# WHAT NEEDS TO BE DONE
Wherever a line of the data contains "name", copy that line.

Items from a dataset:
——————————
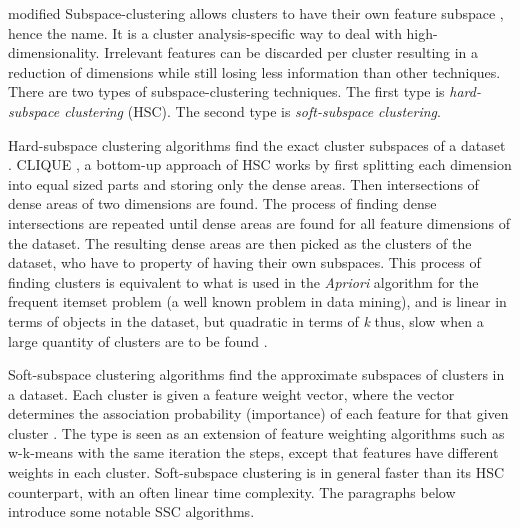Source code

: \documentclass[../report.tex]{subfiles}
\begin{document}
\begin{color}{modified}
Subspace-clustering allows clusters to have their own feature subspace \cite{Deng2016, Jing2007, Jia2018, Kriegler2012}, hence the name. It is a cluster analysis-specific way to deal with high-dimensionality. Irrelevant features can be discarded per cluster resulting in a reduction of dimensions while still losing less information than other techniques. There are two types of subspace-clustering techniques. The first type is \textit{hard-subspace clustering} (HSC). The second type is \textit{soft-subspace clustering}.

Hard-subspace clustering algorithms find the exact cluster subspaces of a dataset \cite{Kriegler2012, Jia2018, Jing2007,Deng2016}. CLIQUE \cite{Jing2007}, a bottom-up approach of HSC works by first splitting each dimension into equal sized parts and storing only the dense areas. Then intersections of dense areas of two dimensions are found. The process of finding dense intersections are repeated until dense areas are found for all feature dimensions of the dataset. The resulting dense areas are then picked as the clusters of the dataset, who have to property of having their own subspaces. This process of finding clusters is equivalent to what is used in the \textit{Apriori} algorithm for the frequent itemset problem (a well known problem in data mining), and is linear in terms of objects in the dataset, but quadratic in terms of \textit{k} thus, slow when a large quantity of clusters are to be found \cite{Kriegler2012, Xu2015}.  

Soft-subspace clustering algorithms find the approximate subspaces of clusters in a dataset. Each cluster is given a feature weight vector, where the vector determines the association probability (importance) of each feature for that given cluster \cite{Gan2016, Jia2018, Jing2007}. The type is seen as an extension of feature weighting algorithms such as w-k-means with the same iteration the steps, except that features have different weights in each cluster. Soft-subspace clustering is in general faster than its HSC counterpart, with an often linear time complexity. The paragraphs below introduce some notable SSC algorithms.
\end{color}
\end{document}
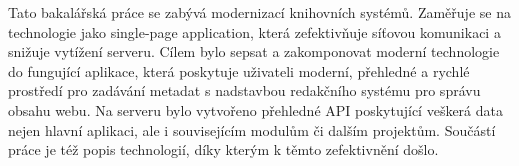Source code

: \documentclass[12pt]{report}
\begin{document}
Tato bakalářská práce se zabývá modernizací knihovních systémů.
Zaměřuje se na technologie jako single-page application, která zefektivňuje
síťovou komunikaci a snižuje vytížení serveru.
Cílem bylo sepsat a zakomponovat moderní technologie do fungující aplikace,
která poskytuje uživateli moderní, přehledné a rychlé prostředí pro zadávání 
metadat s nadstavbou redakčního systému pro správu obsahu webu.
Na serveru bylo vytvořeno přehledné API poskytující veškerá data nejen
hlavní aplikaci, ale i souvisejícím modulům či dalším projektům.
Součástí práce je též popis technologií, díky kterým k těmto
zefektivnění došlo.
\end{document}
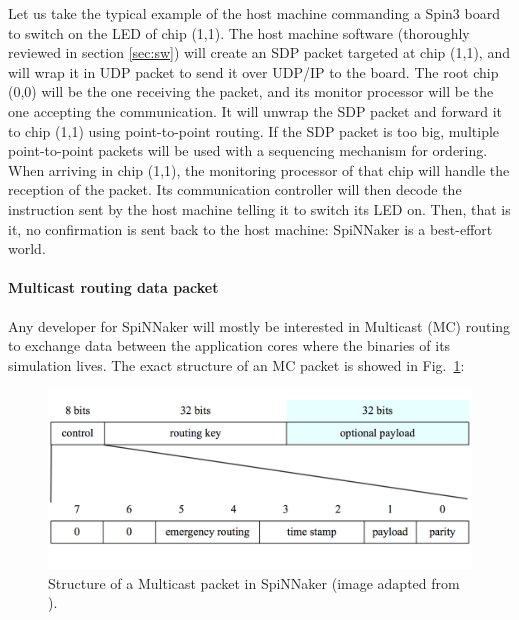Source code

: Let us take the typical example of the host machine commanding a Spin3 board to switch on the LED of chip (1,1). The host machine software (thoroughly reviewed in section \ref{sec:sw}) will create an SDP packet targeted at chip (1,1), and will wrap it in UDP packet to send it over UDP/IP to the board. The root chip (0,0) will be the one receiving the packet, and its monitor processor will be the one accepting the communication. It will unwrap the SDP packet and forward it to chip (1,1) using point-to-point routing. If the SDP packet is too big, multiple point-to-point packets will be used with a sequencing mechanism for ordering. When arriving in chip (1,1), the monitoring processor of that chip will handle the reception of the packet. Its communication controller will then decode the instruction sent by the host machine telling it to switch its LED on. Then, that is it, no confirmation is sent back to the host machine: SpiNNaker is a best-effort world.


\paragraph{Multicast routing data packet}

Any developer for SpiNNaker will mostly be interested in Multicast (MC) routing to exchange data between the application cores where the binaries of its simulation lives. The exact structure of an MC packet is showed in Fig.~\ref{fig:mc_pkt_layout}:

\begin{figure}[hbtp]
\centering
\includegraphics[width = 0.95\hsize]{figures/mc_pkt_layout.png}
\caption{Structure of a Multicast packet in SpiNNaker (image adapted from \cite{mc_pkt_layout}).}
\label{fig:mc_pkt_layout}
\end{figure}

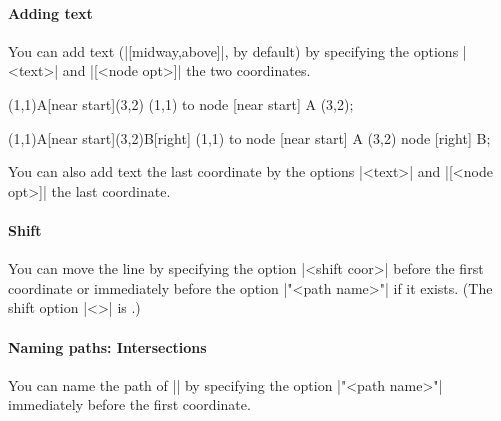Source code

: \paragraph{Adding text}

You can add text  (|[midway,above]|, by default) by specifying the options |{<text>}| and |[<node opt>]|  the two coordinates.

\begin{tztikz}
(1,1){A}[near start](3,2) %
   (1,1) to node [near start] {A} (3,2);

(1,1){A}[near start](3,2){B}[right] %
   (1,1) to node [near start] {A} 
                        (3,2)    node [right]      {B};
\end{tztikz}


You can also add text  the last coordinate by the options |{<text>}| and |[<node opt>]|  the last coordinate.

\begin{tzcode}{.3}
\end{tzcode}

\paragraph{Shift}
You can move the line by specifying the option |<shift coor>| before the first coordinate or immediately before the option |"<path name>"| if it exists.
(The  shift option |<>| is .)

\begin{tzcode}{.3}
\end{tzcode}

\paragraph{Naming paths: Intersections}
You can name the path of |\tzto| by specifying the option |"<path name>"| immediately before the first coordinate.

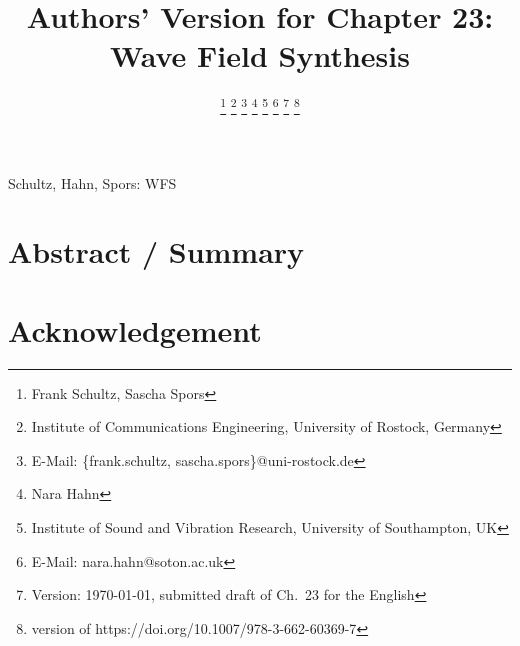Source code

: \documentclass[10pt, journal, transmag]{IEEEtran}
\begin{document}
\title{Authors' Version for Chapter 23: Wave Field Synthesis}
\author{
\ifdefined\SPRINGER
{}
\else
{}
\fi
\thanks{Frank Schultz, Sascha Spors}
\thanks{Institute of Communications Engineering, University of Rostock, Germany}
\thanks{E-Mail: \{frank.schultz, sascha.spors\}@uni-rostock.de}
%
\thanks{Nara Hahn}
\thanks{Institute of Sound and Vibration Research, University of Southampton, UK}
\thanks{E-Mail: nara.hahn@soton.ac.uk}
%
\thanks{Version: \today, submitted draft of Ch.~23 for the English}
\thanks{version of https://doi.org/10.1007/978-3-662-60369-7}
}
%
%
{Schultz, Hahn, Spors: WFS}
%
%
\maketitle
%
\section*{Abstract / Summary}

%

%
\section*{Acknowledgement}

%
\ifdefined\SPRINGER
    
    
\else
    
    
\fi
%
\printindex
%
\end{document}
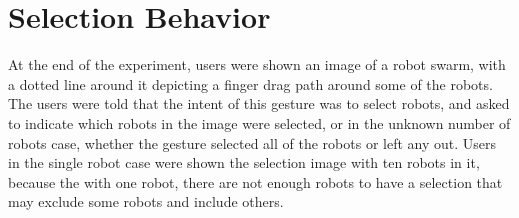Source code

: \section{Selection Behavior} \label{section:Selection_Strategy}

At the end of the experiment, users were shown an image of a robot swarm, with a dotted line around it depicting a finger drag path around some of the robots. 
The users were told that the intent of this gesture was to select robots, and asked to indicate which robots in the image were selected, or in the unknown number of robots case, whether the gesture selected all of the robots or left any out. 
Users in the single robot case were shown the selection image with ten robots in it, because the with one robot, there are not enough robots to have a selection that may exclude some robots and include others. 


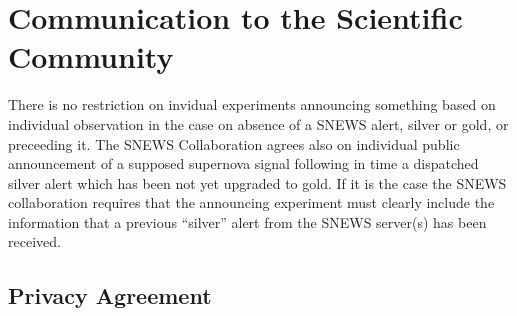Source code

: \documentclass{article}
\begin{document}
\section{Communication to the Scientific Community}
There is no restriction on invidual experiments announcing
something based on individual observation in the case on absence
of a SNEWS alert, silver or gold, or preceeding it.
The SNEWS Collaboration agrees also on individual public announcement of a 
supposed supernova signal following in time a dispatched silver alert
which has been not  yet upgraded to gold. If it is the case the SNEWS 
collaboration requires that the announcing experiment must clearly include the 
information that a previous ``silver'' alert from the SNEWS server(s) has been 
received.
                                         
\subsection{Privacy Agreement}
                                     
\end{document}
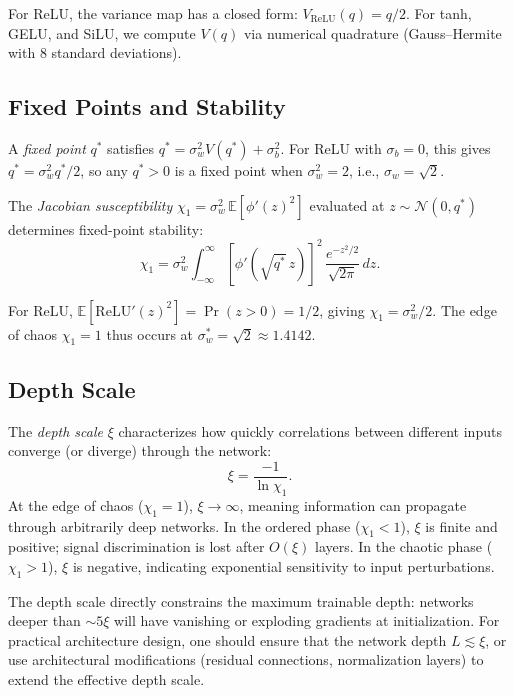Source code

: \documentclass[10pt]{article}
\theoremstyle{definition}
\begin{document}
For ReLU, the variance map has a closed form: $V_{\text{ReLU}}(q) = q/2$.
For tanh, GELU, and SiLU, we compute $V(q)$ via numerical quadrature (Gauss--Hermite with 8 standard deviations).

\subsection{Fixed Points and Stability}

A \emph{fixed point} $q^*$ satisfies $q^* = \sigma_w^2 V(q^*) + \sigma_b^2$.
For ReLU with $\sigma_b = 0$, this gives $q^* = \sigma_w^2 q^*/2$, so any $q^* > 0$ is a fixed point when $\sigma_w^2 = 2$, i.e., $\sigma_w = \sqrt{2}$.

The \emph{Jacobian susceptibility} $\chi_1 = \sigma_w^2 \, \mathbb{E}[\phi'(z)^2]$ evaluated at $z \sim \mathcal{N}(0, q^*)$ determines fixed-point stability:
\begin{equation}
  \chi_1 = \sigma_w^2 \int_{-\infty}^{\infty} [\phi'(\sqrt{q^*}\, z)]^2 \, \frac{e^{-z^2/2}}{\sqrt{2\pi}}\, dz.
  \label{eq:chi1}
\end{equation}

For ReLU, $\mathbb{E}[\text{ReLU}'(z)^2] = \Pr(z > 0) = 1/2$, giving $\chi_1 = \sigma_w^2/2$.
The edge of chaos $\chi_1 = 1$ thus occurs at $\sigma_w^* = \sqrt{2} \approx 1.4142$.

\subsection{Depth Scale}

The \emph{depth scale} $\xi$ characterizes how quickly correlations between different inputs converge (or diverge) through the network:
\begin{equation}
  \xi = \frac{-1}{\ln \chi_1}.
  \label{eq:depth-scale}
\end{equation}
At the edge of chaos ($\chi_1 = 1$), $\xi \to \infty$, meaning information can propagate through arbitrarily deep networks.
In the ordered phase ($\chi_1 < 1$), $\xi$ is finite and positive; signal discrimination is lost after $O(\xi)$ layers.
In the chaotic phase ($\chi_1 > 1$), $\xi$ is negative, indicating exponential sensitivity to input perturbations.

The depth scale directly constrains the maximum trainable depth: networks deeper than $\sim 5\xi$ will have vanishing or exploding gradients at initialization.
For practical architecture design, one should ensure that the network depth $L \lesssim \xi$, or use architectural modifications (residual connections, normalization layers) to extend the effective depth scale.
\end{document}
——————————
# EXPECTED ANSWER
Subspace-clustering allows clusters to have their own feature subspace \cite{Deng2016, Jing2007, Jia2018, Kriegler2012}, hence the name. It is a cluster analysis-specific way to deal with high-dimensionality. Irrelevant features can be discarded per cluster resulting in a reduction of dimensions while still losing less information than other techniques. There are two types of subspace-clustering techniques. The first type is \textit{hard-subspace clustering} (HSC). The second type is \textit{soft-subspace clustering}.
You can move the line by specifying the option |<shift coor>| before the first coordinate or immediately before the option |"<path name>"| if it exists.
You can name the path of |\tzto| by specifying the option |"<path name>"| immediately before the first coordinate.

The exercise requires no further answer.